#### Records to process:
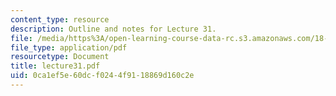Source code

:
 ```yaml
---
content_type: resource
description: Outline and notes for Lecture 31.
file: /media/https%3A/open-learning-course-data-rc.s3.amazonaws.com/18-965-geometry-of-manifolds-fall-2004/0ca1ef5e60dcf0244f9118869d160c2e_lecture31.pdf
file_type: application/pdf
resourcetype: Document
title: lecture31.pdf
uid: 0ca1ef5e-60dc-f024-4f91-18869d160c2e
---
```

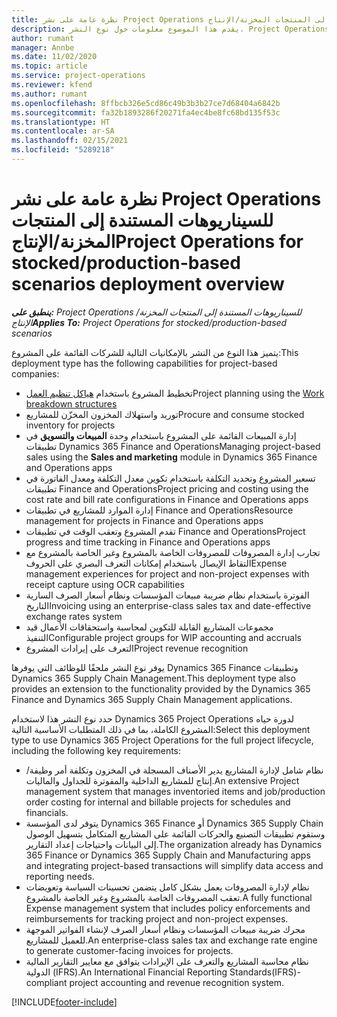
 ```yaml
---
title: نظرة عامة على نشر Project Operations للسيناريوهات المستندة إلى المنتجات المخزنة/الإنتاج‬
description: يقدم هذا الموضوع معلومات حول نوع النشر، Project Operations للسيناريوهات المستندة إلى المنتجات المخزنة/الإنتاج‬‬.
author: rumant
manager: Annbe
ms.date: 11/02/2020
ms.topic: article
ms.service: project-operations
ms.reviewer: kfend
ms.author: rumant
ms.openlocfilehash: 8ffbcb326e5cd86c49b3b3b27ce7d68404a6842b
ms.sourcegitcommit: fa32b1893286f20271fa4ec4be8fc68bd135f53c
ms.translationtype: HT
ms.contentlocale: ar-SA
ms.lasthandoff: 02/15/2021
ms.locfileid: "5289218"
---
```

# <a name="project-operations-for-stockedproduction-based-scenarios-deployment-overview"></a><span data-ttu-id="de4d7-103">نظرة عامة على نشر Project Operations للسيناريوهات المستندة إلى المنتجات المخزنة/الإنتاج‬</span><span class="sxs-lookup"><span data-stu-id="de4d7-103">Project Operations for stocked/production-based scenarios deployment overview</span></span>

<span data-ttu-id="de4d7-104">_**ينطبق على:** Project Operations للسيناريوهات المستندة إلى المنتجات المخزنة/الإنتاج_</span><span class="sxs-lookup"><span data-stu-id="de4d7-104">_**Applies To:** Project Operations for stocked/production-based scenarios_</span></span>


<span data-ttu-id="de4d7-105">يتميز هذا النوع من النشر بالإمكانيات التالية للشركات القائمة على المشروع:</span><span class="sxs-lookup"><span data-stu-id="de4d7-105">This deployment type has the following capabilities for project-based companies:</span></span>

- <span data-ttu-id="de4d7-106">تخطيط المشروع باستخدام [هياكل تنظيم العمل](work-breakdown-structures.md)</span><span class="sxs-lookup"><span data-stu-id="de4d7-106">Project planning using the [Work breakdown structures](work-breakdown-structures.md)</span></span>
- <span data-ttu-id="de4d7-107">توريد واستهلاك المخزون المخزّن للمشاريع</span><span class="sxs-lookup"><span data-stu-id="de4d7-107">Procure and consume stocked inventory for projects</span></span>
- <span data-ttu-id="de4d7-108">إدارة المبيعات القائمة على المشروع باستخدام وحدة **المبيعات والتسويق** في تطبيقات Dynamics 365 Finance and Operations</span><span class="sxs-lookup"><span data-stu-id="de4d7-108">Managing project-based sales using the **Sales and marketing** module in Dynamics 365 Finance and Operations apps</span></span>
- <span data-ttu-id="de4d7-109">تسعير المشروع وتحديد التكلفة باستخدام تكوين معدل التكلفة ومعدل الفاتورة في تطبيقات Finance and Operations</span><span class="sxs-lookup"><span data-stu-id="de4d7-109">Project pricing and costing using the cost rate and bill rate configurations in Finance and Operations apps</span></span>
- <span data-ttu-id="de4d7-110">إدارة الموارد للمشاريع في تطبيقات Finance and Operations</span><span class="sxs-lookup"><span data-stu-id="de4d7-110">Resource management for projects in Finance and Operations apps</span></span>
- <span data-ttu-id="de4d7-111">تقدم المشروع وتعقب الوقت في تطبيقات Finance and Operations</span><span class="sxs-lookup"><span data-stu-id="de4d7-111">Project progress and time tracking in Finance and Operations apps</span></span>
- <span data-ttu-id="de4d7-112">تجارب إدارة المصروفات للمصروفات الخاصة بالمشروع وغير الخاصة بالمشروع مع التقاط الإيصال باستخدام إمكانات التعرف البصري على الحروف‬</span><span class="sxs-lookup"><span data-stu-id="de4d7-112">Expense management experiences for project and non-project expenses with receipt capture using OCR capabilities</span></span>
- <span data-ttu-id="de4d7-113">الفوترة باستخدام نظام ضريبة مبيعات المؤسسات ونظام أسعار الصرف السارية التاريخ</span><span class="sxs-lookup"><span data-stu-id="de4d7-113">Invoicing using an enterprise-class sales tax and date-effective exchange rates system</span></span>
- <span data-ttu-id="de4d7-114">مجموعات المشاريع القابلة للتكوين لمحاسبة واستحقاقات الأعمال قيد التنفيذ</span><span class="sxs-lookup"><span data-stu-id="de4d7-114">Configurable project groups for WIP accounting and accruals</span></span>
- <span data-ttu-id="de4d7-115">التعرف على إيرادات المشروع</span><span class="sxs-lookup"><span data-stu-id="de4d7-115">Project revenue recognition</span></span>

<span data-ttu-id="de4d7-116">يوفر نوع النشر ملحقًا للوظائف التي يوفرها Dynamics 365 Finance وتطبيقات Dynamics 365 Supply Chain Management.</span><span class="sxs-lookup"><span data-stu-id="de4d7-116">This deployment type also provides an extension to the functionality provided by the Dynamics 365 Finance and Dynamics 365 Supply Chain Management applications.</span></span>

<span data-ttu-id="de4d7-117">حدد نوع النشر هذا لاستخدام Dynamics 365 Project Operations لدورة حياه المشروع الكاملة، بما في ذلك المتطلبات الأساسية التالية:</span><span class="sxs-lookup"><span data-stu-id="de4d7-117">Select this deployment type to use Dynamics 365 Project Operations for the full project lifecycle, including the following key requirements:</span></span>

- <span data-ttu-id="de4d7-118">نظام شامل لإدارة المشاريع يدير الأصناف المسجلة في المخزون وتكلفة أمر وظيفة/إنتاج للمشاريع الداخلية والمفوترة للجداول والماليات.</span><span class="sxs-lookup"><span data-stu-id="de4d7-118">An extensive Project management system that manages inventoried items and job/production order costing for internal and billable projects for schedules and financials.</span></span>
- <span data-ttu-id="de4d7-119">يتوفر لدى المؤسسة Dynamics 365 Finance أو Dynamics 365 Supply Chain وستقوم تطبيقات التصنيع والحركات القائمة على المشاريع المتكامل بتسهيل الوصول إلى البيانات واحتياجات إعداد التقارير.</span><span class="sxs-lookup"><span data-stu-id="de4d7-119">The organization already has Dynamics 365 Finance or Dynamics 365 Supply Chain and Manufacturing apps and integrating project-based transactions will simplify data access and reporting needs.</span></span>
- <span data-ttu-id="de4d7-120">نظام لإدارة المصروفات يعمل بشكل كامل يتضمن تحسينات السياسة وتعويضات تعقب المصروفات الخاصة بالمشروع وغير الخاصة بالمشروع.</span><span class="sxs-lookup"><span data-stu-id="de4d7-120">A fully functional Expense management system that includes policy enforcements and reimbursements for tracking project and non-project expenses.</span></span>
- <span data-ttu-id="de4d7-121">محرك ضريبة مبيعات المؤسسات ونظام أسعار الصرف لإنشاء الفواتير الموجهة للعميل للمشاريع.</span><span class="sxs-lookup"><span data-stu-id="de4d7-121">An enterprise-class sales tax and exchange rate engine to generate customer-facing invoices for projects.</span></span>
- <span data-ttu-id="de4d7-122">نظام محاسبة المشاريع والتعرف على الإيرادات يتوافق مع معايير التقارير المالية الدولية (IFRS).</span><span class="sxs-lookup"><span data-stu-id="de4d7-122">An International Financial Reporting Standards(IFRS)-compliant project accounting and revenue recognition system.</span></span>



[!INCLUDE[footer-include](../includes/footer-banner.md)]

#### Work instruction:
When you reach the line in the material above that holds "exchange rates system</span></span>", begin reproducing lines exactly, and stop after the line that holds "schedules and financials.</span></span>".

#### Your response:
- <span data-ttu-id="de4d7-113">الفوترة باستخدام نظام ضريبة مبيعات المؤسسات ونظام أسعار الصرف السارية التاريخ</span><span class="sxs-lookup"><span data-stu-id="de4d7-113">Invoicing using an enterprise-class sales tax and date-effective exchange rates system</span></span>
- <span data-ttu-id="de4d7-114">مجموعات المشاريع القابلة للتكوين لمحاسبة واستحقاقات الأعمال قيد التنفيذ</span><span class="sxs-lookup"><span data-stu-id="de4d7-114">Configurable project groups for WIP accounting and accruals</span></span>
- <span data-ttu-id="de4d7-115">التعرف على إيرادات المشروع</span><span class="sxs-lookup"><span data-stu-id="de4d7-115">Project revenue recognition</span></span>

<span data-ttu-id="de4d7-116">يوفر نوع النشر ملحقًا للوظائف التي يوفرها Dynamics 365 Finance وتطبيقات Dynamics 365 Supply Chain Management.</span><span class="sxs-lookup"><span data-stu-id="de4d7-116">This deployment type also provides an extension to the functionality provided by the Dynamics 365 Finance and Dynamics 365 Supply Chain Management applications.</span></span>

<span data-ttu-id="de4d7-117">حدد نوع النشر هذا لاستخدام Dynamics 365 Project Operations لدورة حياه المشروع الكاملة، بما في ذلك المتطلبات الأساسية التالية:</span><span class="sxs-lookup"><span data-stu-id="de4d7-117">Select this deployment type to use Dynamics 365 Project Operations for the full project lifecycle, including the following key requirements:</span></span>

- <span data-ttu-id="de4d7-118">نظام شامل لإدارة المشاريع يدير الأصناف المسجلة في المخزون وتكلفة أمر وظيفة/إنتاج للمشاريع الداخلية والمفوترة للجداول والماليات.</span><span class="sxs-lookup"><span data-stu-id="de4d7-118">An extensive Project management system that manages inventoried items and job/production order costing for internal and billable projects for schedules and financials.</span></span>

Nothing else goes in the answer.